Bárbara, que es el compromiso tallado en granito, la que jamás falla, le advirtió a Carlos: “a ese taller no puedo ir. Sabés que me enciende sentir que peleo porque algo salga adelante, y ahí no hay posibilidad de que algo salga adelante. Sólo hay paliativos. Eso de darle a un desahuciado el alivio de tomarle la mano para que en cuando lo soltás se le vuelve otra vez el infierno encima, no es para mí. Sé que alguien debe hacerlo, es lo básico de lo humano; entiendo que es lo primario, abrazar al que está herido, sin importar las consecuencias, ni esperar nada, pero vos entendé que muy pocos pueden hacer eso. Muy pocos se bancan dar todo para alguien que no va a salir adelante”.
Como siempre, Bárbara era completamente honesta y tenía razón y Carlos debió someterse a su criterio incontestable. Pero llegado el momento él no pudo evitar rogarle que lo acompañara una única vez al taller de cuentos para aquellas mujeres en problemas. Noble como es, y tras hacerle jurar a Carlos que no intentaría convencerla de hacerse cargo del taller, aceptó.
Ya en la situación, sentada entre aquellas mujeres con quienes un dios miserable se había ensañado, sus palabras cobraban sentido para Carlos en el gesto infinitamente desconsolado con que lo miraba. Él debió haberla liberado, pedido que fuera a hablar con la encargada del lugar, pero otra vez apareció su ángel malvado con una ocurrencia y le pidió que se sentara junto a una ciega.

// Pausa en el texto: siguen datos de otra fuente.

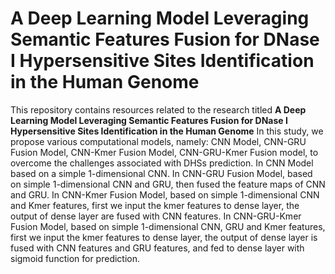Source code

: # A Deep Learning Model Leveraging Semantic Features Fusion for DNase I Hypersensitive Sites Identification in the Human Genome
This repository contains resources related to the research titled **A Deep Learning Model Leveraging Semantic Features Fusion for DNase I Hypersensitive Sites Identification in the Human Genome** In this study, we propose various computational models, namely: CNN Model, CNN-GRU Fusion Model, CNN-Kmer Fusion Model, CNN-GRU-Kmer Fusion model, to overcome the challenges associated with DHSs prediction. In CNN Model based on a simple 1-dimensional CNN. In CNN-GRU Fusion Model, based on simple 1-dimensional CNN and GRU, then fused the feature maps of CNN and GRU. In CNN-Kmer Fusion Model, based on simple 1-dimensional CNN and Kmer features, first we input the kmer features to dense layer, the output of dense layer are fused with CNN features. In CNN-GRU-Kmer Fusion Model, based on simple 1-dimensional CNN, GRU and Kmer features, first we input the kmer features to dense layer, the output of dense layer is fused with CNN features and GRU features, and fed to dense layer with sigmoid function for prediction.
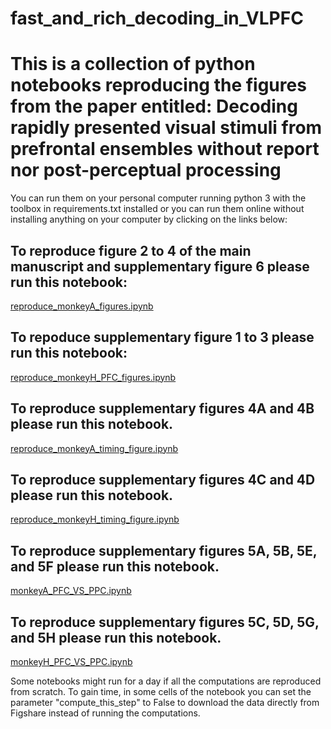 # fast_and_rich_decoding_in_VLPFC
# This is a collection of python notebooks reproducing the figures from the paper entitled: **Decoding rapidly presented visual stimuli from prefrontal ensembles without report nor post-perceptual processing**
You can run them on your personal computer running python 3 with the toolbox in requirements.txt installed or you can run them online without installing anything on your computer by clicking on the links below:

## To reproduce figure 2 to 4 of the main manuscript and supplementary figure 6 please run this notebook:
[reproduce_monkeyA_figures.ipynb](https://colab.research.google.com/github/jobellet/fast_and_rich_decoding_in_VLPFC/blob/main/reproduce_monkeyA_figures.ipynb)

## To repoduce supplementary figure 1 to 3 please run this notebook:
[reproduce_monkeyH_PFC_figures.ipynb](https://colab.research.google.com/github/jobellet/fast_and_rich_decoding_in_VLPFC/blob/main/reproduce_monkeyH_PFC_figures.ipynb)

## To reproduce supplementary figures 4A and 4B please run this notebook.
[reproduce_monkeyA_timing_figure.ipynb](https://colab.research.google.com/github/jobellet/fast_and_rich_decoding_in_VLPFC/blob/main/reproduce_monkeyA_timing_figure.ipynb)

## To reproduce supplementary figures 4C and 4D  please run this notebook.
[reproduce_monkeyH_timing_figure.ipynb](https://colab.research.google.com/github/jobellet/fast_and_rich_decoding_in_VLPFC/blob/main/reproduce_monkeyH_timing_figure.ipynb)

## To reproduce supplementary figures 5A, 5B, 5E, and 5F please run this notebook.
[monkeyA_PFC_VS_PPC.ipynb](https://colab.research.google.com/github/jobellet/fast_and_rich_decoding_in_VLPFC/blob/main/monkeyA_PFC_VS_PPC.ipynb)

## To reproduce supplementary figures 5C, 5D, 5G, and 5H please run this notebook.
[monkeyH_PFC_VS_PPC.ipynb](https://colab.research.google.com/github/jobellet/fast_and_rich_decoding_in_VLPFC/blob/main/monkeyH_PFC_VS_PPC.ipynb)



Some notebooks might run for a day if all the computations are reproduced from scratch. To gain time, in some cells of the notebook you can set the parameter "compute_this_step" to False to download the data directly from Figshare instead of running the computations.
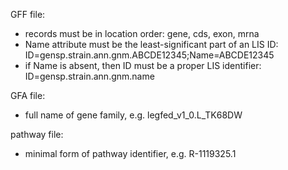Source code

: GFF file:
- records must be in location order: gene, cds, exon, mrna
- Name attribute must be the least-significant part of an LIS ID:  ID=gensp.strain.ann.gnm.ABCDE12345;Name=ABCDE12345
- if Name is absent, then ID must be a proper LIS identifier: ID=gensp.strain.ann.gnm.name

GFA file:
- full name of gene family, e.g. legfed_v1_0.L_TK68DW

pathway file:
- minimal form of pathway identifier, e.g. R-1119325.1
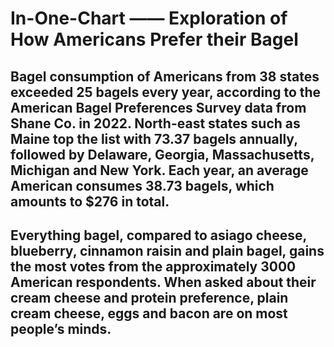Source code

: # In-One-Chart —— Exploration of How Americans Prefer their Bagel
## Bagel consumption of Americans from 38 states exceeded 25 bagels every year,  according to the American Bagel Preferences Survey data from Shane Co. in 2022. North-east states such as Maine top the list with 73.37 bagels annually, followed by Delaware, Georgia, Massachusetts, Michigan and New York. Each year, an average American consumes 38.73 bagels, which amounts to $276 in total. 

## Everything bagel, compared to asiago cheese, blueberry, cinnamon raisin and plain bagel, gains the most votes from the approximately 3000 American respondents. When asked about their cream cheese and protein preference, plain cream cheese, eggs and bacon are on most people’s minds. 

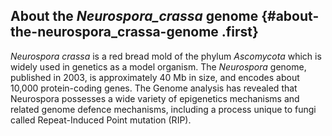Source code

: About the *Neurospora\_crassa* genome {#about-the-neurospora_crassa-genome .first}
-------------------------------------

*Neurospora crassa* is a red bread mold of the phylum *Ascomycota* which
is widely used in genetics as a model organism. The *Neurospora* genome,
published in 2003, is approximately 40 Mb in size, and encodes about
10,000 protein-coding genes. The Genome analysis has revealed that
Neurospora possesses a wide variety of epigenetics mechanisms and
related genome defence mechanisms, including a process unique to fungi
called Repeat-Induced Point mutation (RIP).
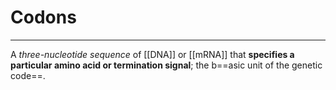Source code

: # Codons
---
A *three-nucleotide sequence* of [[DNA]] or [[mRNA]] that **specifies a particular amino acid or termination signal**; the b==asic unit of the genetic code==.
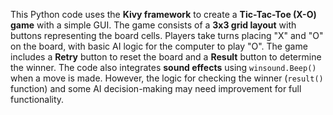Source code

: This Python code uses the **Kivy framework** to create a **Tic-Tac-Toe (X-O) game** with a simple GUI. The game consists of a **3x3 grid layout** with buttons representing the board cells. Players take turns placing "X" and "O" on the board, with basic AI logic for the computer to play "O". The game includes a **Retry** button to reset the board and a **Result** button to determine the winner. The code also integrates **sound effects** using `winsound.Beep()` when a move is made. However, the logic for checking the winner (`result()` function) and some AI decision-making may need improvement for full functionality.
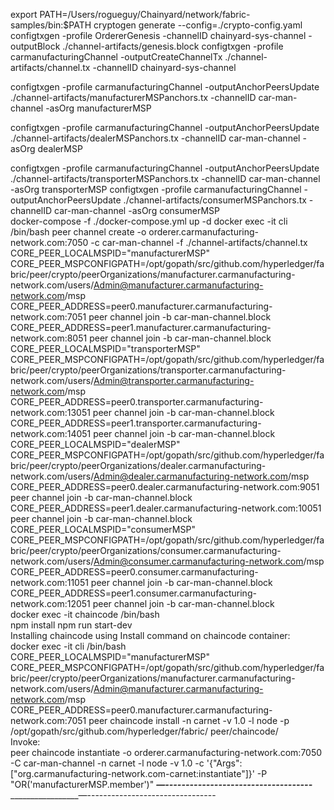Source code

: 
export PATH=/Users/rogueguy/Chainyard/network/fabric-samples/bin:$PATH
cryptogen generate --config=./crypto-config.yaml
configtxgen -profile OrdererGenesis -channelID chainyard-sys-channel -outputBlock ./channel-artifacts/genesis.block
configtxgen -profile carmanufacturingChannel -outputCreateChannelTx ./channel-artifacts/channel.tx -channelID chainyard-sys-channel

configtxgen -profile carmanufacturingChannel -outputAnchorPeersUpdate ./channel-artifacts/manufacturerMSPanchors.tx -channelID car-man-channel -asOrg manufacturerMSP

configtxgen -profile carmanufacturingChannel -outputAnchorPeersUpdate ./channel-artifacts/dealerMSPanchors.tx -channelID car-man-channel -asOrg dealerMSP

configtxgen -profile carmanufacturingChannel -outputAnchorPeersUpdate ./channel-artifacts/transporterMSPanchors.tx -channelID car-man-channel -asOrg transporterMSP 
configtxgen -profile carmanufacturingChannel -outputAnchorPeersUpdate ./channel-artifacts/consumerMSPanchors.tx -channelID car-man-channel -asOrg consumerMSP						
docker-compose -f ./docker-compose.yml up -d
docker exec -it cli /bin/bash 
peer channel create -o orderer.carmanufacturing-network.com:7050 -c car-man-channel -f ./channel-artifacts/channel.tx
CORE_PEER_LOCALMSPID="manufacturerMSP"
CORE_PEER_MSPCONFIGPATH=/opt/gopath/src/github.com/hyperledger/fabric/peer/crypto/peerOrganizations/manufacturer.carmanufacturing-network.com/users/Admin@manufacturer.carmanufacturing-network.com/msp
CORE_PEER_ADDRESS=peer0.manufacturer.carmanufacturing-network.com:7051
peer channel join -b car-man-channel.block
CORE_PEER_ADDRESS=peer1.manufacturer.carmanufacturing-network.com:8051
peer channel join -b car-man-channel.block
CORE_PEER_LOCALMSPID="transporterMSP"
CORE_PEER_MSPCONFIGPATH=/opt/gopath/src/github.com/hyperledger/fabric/peer/crypto/peerOrganizations/transporter.carmanufacturing-network.com/users/Admin@transporter.carmanufacturing-network.com/msp
CORE_PEER_ADDRESS=peer0.transporter.carmanufacturing-network.com:13051
peer channel join -b car-man-channel.block
CORE_PEER_ADDRESS=peer1.transporter.carmanufacturing-network.com:14051
peer channel join -b car-man-channel.block
CORE_PEER_LOCALMSPID="dealerMSP"
CORE_PEER_MSPCONFIGPATH=/opt/gopath/src/github.com/hyperledger/fabric/peer/crypto/peerOrganizations/dealer.carmanufacturing-network.com/users/Admin@dealer.carmanufacturing-network.com/msp
CORE_PEER_ADDRESS=peer0.dealer.carmanufacturing-network.com:9051
peer channel join -b car-man-channel.block
CORE_PEER_ADDRESS=peer1.dealer.carmanufacturing-network.com:10051
peer channel join -b car-man-channel.block
CORE_PEER_LOCALMSPID="consumerMSP"
CORE_PEER_MSPCONFIGPATH=/opt/gopath/src/github.com/hyperledger/fabric/peer/crypto/peerOrganizations/consumer.carmanufacturing-network.com/users/Admin@consumer.carmanufacturing-network.com/msp
CORE_PEER_ADDRESS=peer0.consumer.carmanufacturing-network.com:11051
peer channel join -b car-man-channel.block
CORE_PEER_ADDRESS=peer1.consumer.carmanufacturing-network.com:12051
peer channel join -b car-man-channel.block						
docker exec -it chaincode /bin/bash					
npm install
npm run start-dev						
Installing chaincode using Install command on chaincode container:		
docker exec -it cli /bin/bash 
CORE_PEER_LOCALMSPID="manufacturerMSP"
CORE_PEER_MSPCONFIGPATH=/opt/gopath/src/github.com/hyperledger/fabric/peer/crypto/peerOrganizations/manufacturer.carmanufacturing-network.com/users/Admin@manufacturer.carmanufacturing-network.com/msp
CORE_PEER_ADDRESS=peer0.manufacturer.carmanufacturing-network.com:7051
peer chaincode install -n carnet -v 1.0 -l node -p /opt/gopath/src/github.com/hyperledger/fabric/ peer/chaincode/ 					
Invoke:						
peer chaincode instantiate -o orderer.carmanufacturing-network.com:7050 -C car-man-channel -n carnet -l node -v 1.0 -c '{"Args":["org.carmanufacturing-network.com-carnet:instantiate"]}' -P "OR('manufacturerMSP.member')"	
_______—------------------------------------________________________—--------------------------------	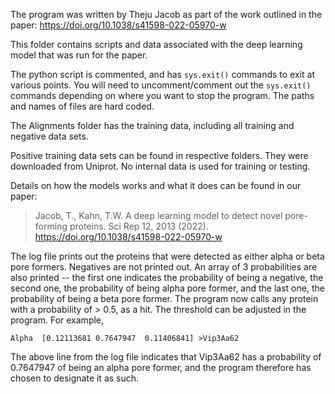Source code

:The program was written by Theju Jacob as part of the work outlined in the paper: https://doi.org/10.1038/s41598-022-05970-w

This folder contains scripts and data associated with the deep learning model that was run for the paper. 

The python script is commented, and has `sys.exit()` commands to exit at various points. You will need to uncomment/comment out the `sys.exit()` commands depending on where you want to stop the program. The paths and names of files are hard coded.

The Alignments folder has the training data, including all training and negative data sets. 

Positive training data sets can be found in respective folders. They were downloaded from Uniprot. No internal data is used for training or testing.

Details on how the models works and what it does can be found in our paper:

> Jacob, T., Kahn, T.W. A deep learning model to detect novel pore-forming proteins. Sci Rep 12, 2013 (2022). https://doi.org/10.1038/s41598-022-05970-w

The log file prints out the proteins that were detected as either alpha or beta pore formers. Negatives are not printed out. 
An array of 3 probabilities are also printed -- the first one indicates the probability of being a negative, the second one, the probability of being alpha pore former, and the last one, the probability of being a beta pore former. The program now calls any protein with a probability of > 0.5, as a hit. The threshold can be adjusted in the program. For example,

`Alpha  [0.12113681 0.7647947  0.11406841] >Vip3Aa62`

The above line from the log file indicates that Vip3Aa62 has a probability of 0.7647947 of being an alpha pore former, and the program therefore has chosen to designate it as such.
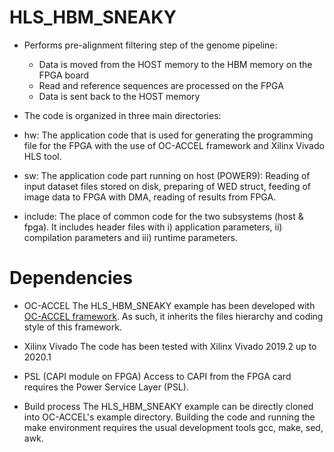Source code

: # HLS_HBM_SNEAKY

* Performs pre-alignment filtering step of the genome pipeline:
  * Data is moved from the HOST memory to the HBM memory on the FPGA board
  * Read and reference sequences are processed on the FPGA
  * Data is sent back to the HOST memory


* The code is organized in three main directories:

*  hw: The application code that is used for generating the programming file for the FPGA with the use of OC-ACCEL framework and Xilinx Vivado HLS tool.

* sw: The application code part running on host (POWER9): Reading of input dataset files stored on disk, preparing of WED struct, feeding of image data to FPGA with DMA, reading of results from FPGA.

*  include: The place of common code for the two subsystems (host & fpga). It includes header files with i) application parameters, ii) compilation parameters and iii) runtime parameters.


# Dependencies


* OC-ACCEL
The HLS_HBM_SNEAKY example has been developed with [OC-ACCEL framework](https://github.com/OpenCAPI/oc-accel). As such, it inherits the files hierarchy and coding style of this framework.

* Xilinx Vivado
The code has been tested with Xilinx Vivado 2019.2 up to 2020.1

* PSL (CAPI module on FPGA)
Access to CAPI from the FPGA card requires the Power Service Layer (PSL).

* Build process
The HLS_HBM_SNEAKY example can be directly cloned into OC-ACCEL's example directory. Building the code and running the make environment requires the usual development tools gcc, make, sed, awk.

Se trataba de una chica ciega y retrasada mental, de la que su familia se había desentendido. Había vivido en la calle y luego en los refugios que ofrece el municipio a las personas caídas al fondo del fondo; los que no tienen casa, ni amigos, ni familia. La chica había andado de refugio en refugio. La llevaban de acá para allá, la mandaban lejos, se la sacaban de encima.
“Soy linda, yo”, dijo en un momento, sin conexión con lo que se estaba hablando. “Yo cumplo años mañana”. Sonreía. Estaba contenta; Carlos le dijo, “estás contenta, Ceci”, y ella, “sí”, y una coordinadora: “ella siempre está contenta”. La coordinadora era quien había comentado de Ceci. Había quedado ciega a los 21 y ahora tenía 38.
Al principio del taller Carlos había vuelto a explicar qué harían: cada una escribiría una historia sobre un tema que él asignaría y cuando finalizaran, leerían su historia a las demás. Era la primera vez que Carlos tenía a una ciega en el taller. “Vos, Cecilia, tenés que escuchar, primero el ruido que hacen tus compañeras al escribir y luego sus historias, cuando las lean”. Luego: “y si se te ocurre una historia, a la hora de leer, vos contás la tuya”. Ceci sonreía como si estuviera viendo un mundo de animales que la alegraban. “Sí”, dijo, casi con entusiasmo.
Fue cuando la vió con esa sonrisa, una sonrisa de tres dientes amontonados unos sobre otros en medio de una boca desdentada, y aún así sonriendo, tan limpia e inocentemente, y entregada como un bebé extasiado con su mamá; fue en ese momento que Carlos le dijo a Bárbara “vení, sentate con Ceci”, y a Ceci: “mejor vamos a hacer otra cosa. Vos, me parece que tenés ganas de contar una historia. Por qué no le dictás a Bárbara y ella lo escribe, ¿sí?”
Bárbara no dudó: agarró un papel, sacó una lapicera y con firmeza le dijo a Ceci: “contame”. Ceci se puso a dictarle inmediatamente, y todo el tiempo que le dictó tenía esa sonrisa atroz, de santa aborrecida por un dios despreciable y de simple dicha de estar viva.
Cuando terminó el taller, en la calle Carlos le dijo gracias a Bárbara, y le pidió disculpas.
— Sos una mala persona —dijo ella, y con su mano decidida le asestó a Carlos un porrazo en la tapa de la cabeza.